One year after his divorce to Garces was finalized in 2010, he married Susan Schneider, a graphic designer. Schneider and Williams were married until he passed away in 2014.
"I used to think the worst thing in life was to end up all alone. It's not. The worst thing in life is to end up with people that make you feel all alone."
While the majority of Williams' career was comprised of comedy work, those closest to him said that he was plagued by mental health issues. He was often incredibly manic and switched rapidly from manic episodes to extreme shyness and vulnerability. His many quirks combined with a flair for entertainment meant many who knew him said that he was the most unique character they had ever met.
"You will have bad times, but they will always wake you up to the stuff you weren't paying attention to."
While Williams reportedly maintained his sobriety up until his death, addiction was not the only problem he faced. In the few years leading up to his death, Williams was diagnosed with severe depression and early-stage Parkinson's disease. An autopsy after his death revealed that he had not had Parkinson's, but Lewy body dementia, which could have attributed to his depression. He suffered from many unpleasant side effects from these illnesses, including anxiety, insomnia, memory loss and paranoia.
"Please, don't worry so much. Because in the end none of us have very long on this earth. Life is fleeting. And if you're ever distressed, cast your eyes to the summer sky."
On August 11, 2014, Robin Williams took his own life and was discovered in his home in Paradise City, California. His suicide is majorly attributed to his bevy of both physical and mental health issues.

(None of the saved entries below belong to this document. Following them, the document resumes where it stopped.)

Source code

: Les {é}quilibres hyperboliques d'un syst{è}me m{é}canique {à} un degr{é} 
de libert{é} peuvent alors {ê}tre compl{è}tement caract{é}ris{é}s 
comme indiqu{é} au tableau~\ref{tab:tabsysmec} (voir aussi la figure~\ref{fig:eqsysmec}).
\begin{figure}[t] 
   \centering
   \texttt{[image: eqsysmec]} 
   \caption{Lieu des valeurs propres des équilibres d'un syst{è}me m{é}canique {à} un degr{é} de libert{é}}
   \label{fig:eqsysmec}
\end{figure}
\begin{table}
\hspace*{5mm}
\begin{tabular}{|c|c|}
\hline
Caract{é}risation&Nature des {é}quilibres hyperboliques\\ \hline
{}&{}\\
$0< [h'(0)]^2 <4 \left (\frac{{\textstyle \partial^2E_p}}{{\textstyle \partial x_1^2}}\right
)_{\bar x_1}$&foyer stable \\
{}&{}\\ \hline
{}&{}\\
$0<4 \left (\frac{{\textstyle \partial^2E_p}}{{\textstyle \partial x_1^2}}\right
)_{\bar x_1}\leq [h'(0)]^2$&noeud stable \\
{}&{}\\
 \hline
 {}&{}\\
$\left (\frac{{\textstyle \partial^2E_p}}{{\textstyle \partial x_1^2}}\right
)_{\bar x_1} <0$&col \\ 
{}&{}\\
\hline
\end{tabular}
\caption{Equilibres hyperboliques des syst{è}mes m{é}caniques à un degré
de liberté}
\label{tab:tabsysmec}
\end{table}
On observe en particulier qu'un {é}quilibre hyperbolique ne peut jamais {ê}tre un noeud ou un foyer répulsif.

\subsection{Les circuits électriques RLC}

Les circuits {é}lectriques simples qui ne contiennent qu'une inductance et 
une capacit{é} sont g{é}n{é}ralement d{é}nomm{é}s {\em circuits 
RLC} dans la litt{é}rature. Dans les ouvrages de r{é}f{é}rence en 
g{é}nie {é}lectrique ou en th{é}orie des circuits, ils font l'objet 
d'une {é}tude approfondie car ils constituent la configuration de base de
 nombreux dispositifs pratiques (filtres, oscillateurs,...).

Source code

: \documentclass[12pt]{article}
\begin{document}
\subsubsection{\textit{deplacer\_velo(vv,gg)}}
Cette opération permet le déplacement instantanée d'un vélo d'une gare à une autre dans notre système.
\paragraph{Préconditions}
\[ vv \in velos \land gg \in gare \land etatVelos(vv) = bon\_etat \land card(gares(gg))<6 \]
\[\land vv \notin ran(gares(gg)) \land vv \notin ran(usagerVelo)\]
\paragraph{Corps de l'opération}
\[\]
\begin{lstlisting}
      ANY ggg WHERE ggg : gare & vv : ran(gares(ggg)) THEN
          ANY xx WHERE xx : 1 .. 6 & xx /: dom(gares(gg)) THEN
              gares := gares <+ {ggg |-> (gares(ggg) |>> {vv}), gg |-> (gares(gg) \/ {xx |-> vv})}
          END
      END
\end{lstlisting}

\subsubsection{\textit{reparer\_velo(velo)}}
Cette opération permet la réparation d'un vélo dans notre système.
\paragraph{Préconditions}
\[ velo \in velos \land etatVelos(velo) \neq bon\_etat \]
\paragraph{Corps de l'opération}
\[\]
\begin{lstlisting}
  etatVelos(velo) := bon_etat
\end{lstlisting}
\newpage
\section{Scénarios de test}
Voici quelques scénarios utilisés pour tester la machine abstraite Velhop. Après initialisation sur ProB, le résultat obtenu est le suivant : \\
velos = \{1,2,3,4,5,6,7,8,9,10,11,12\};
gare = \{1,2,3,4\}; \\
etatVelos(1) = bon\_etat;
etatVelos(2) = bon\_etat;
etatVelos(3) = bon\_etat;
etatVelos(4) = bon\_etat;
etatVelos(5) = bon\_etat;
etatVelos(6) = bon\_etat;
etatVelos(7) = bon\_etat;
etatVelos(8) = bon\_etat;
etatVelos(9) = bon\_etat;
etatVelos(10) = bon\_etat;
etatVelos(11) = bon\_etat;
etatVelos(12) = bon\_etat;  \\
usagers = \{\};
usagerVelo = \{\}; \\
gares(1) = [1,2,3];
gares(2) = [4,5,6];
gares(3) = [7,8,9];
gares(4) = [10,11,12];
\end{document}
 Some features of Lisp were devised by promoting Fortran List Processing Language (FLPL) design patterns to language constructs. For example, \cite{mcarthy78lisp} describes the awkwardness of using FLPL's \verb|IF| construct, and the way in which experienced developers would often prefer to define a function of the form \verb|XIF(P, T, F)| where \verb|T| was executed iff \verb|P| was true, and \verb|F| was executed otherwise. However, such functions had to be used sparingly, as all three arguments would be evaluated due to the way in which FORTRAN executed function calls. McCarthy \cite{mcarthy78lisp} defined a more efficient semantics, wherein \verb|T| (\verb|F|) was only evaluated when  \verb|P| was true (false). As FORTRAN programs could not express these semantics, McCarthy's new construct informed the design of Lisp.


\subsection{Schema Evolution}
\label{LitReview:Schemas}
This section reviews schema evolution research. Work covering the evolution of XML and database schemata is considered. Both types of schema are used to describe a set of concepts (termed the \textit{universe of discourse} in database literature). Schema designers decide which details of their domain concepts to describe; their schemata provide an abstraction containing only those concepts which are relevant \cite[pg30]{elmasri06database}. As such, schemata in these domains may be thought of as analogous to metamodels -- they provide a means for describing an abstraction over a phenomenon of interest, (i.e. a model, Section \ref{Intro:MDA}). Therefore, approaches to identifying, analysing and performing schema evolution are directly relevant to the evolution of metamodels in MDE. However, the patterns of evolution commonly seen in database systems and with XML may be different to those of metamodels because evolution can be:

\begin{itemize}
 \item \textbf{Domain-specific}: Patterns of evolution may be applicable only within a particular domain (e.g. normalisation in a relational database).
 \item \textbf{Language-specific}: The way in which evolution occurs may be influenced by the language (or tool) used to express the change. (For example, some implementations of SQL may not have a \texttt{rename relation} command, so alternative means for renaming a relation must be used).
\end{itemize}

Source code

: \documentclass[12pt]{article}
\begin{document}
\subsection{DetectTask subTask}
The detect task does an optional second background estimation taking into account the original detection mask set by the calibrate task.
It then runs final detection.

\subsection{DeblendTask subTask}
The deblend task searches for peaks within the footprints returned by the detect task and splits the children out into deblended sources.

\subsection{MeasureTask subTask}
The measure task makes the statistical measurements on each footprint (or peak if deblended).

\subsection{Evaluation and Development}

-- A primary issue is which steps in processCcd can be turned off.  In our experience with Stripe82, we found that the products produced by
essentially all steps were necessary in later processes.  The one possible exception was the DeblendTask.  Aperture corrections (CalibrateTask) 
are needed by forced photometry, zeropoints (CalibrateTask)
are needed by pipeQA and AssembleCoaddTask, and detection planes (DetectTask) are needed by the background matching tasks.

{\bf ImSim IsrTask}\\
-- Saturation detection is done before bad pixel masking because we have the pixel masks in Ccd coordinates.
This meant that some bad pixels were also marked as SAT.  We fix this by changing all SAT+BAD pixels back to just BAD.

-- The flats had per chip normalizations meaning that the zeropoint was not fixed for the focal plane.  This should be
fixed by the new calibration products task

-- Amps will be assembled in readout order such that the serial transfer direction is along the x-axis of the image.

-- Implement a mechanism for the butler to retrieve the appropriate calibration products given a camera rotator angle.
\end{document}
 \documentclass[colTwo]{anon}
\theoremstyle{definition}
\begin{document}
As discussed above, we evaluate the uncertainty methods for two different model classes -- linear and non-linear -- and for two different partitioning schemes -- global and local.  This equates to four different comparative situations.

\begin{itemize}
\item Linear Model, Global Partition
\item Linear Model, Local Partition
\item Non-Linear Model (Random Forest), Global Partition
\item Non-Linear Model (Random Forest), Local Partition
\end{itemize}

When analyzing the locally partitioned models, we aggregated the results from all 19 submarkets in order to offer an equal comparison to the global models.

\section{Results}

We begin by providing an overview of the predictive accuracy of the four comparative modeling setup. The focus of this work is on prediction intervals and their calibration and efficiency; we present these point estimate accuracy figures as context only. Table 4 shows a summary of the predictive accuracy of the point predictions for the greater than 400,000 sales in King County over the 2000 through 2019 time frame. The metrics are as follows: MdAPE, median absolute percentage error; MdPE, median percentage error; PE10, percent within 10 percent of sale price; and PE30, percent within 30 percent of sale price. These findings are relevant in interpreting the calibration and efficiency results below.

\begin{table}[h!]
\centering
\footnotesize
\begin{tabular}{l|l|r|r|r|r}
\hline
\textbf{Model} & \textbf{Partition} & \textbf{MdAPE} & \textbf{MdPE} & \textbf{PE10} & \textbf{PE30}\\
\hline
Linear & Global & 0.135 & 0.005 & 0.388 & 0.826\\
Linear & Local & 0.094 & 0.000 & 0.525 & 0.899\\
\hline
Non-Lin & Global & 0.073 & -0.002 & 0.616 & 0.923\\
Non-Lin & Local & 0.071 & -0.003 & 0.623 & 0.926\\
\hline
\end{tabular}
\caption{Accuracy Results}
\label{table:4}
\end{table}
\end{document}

After his death, his body was cremated and scattered in the San Francisco Bay. Information about Williams' suicide was spread quickly in the media and to friends, family and fans alike. The whole world was shocked and saddened by Williams' unexpected suicide. His death refreshed conversations about the secretive nature of depression, and unhealthy stigma that surrounds topics of mental health.
Regardless of the illness that took Robin Williams life, he left a remarkable and positive impact on the world of performance. His legacy lives on in his children, loved ones and body of work.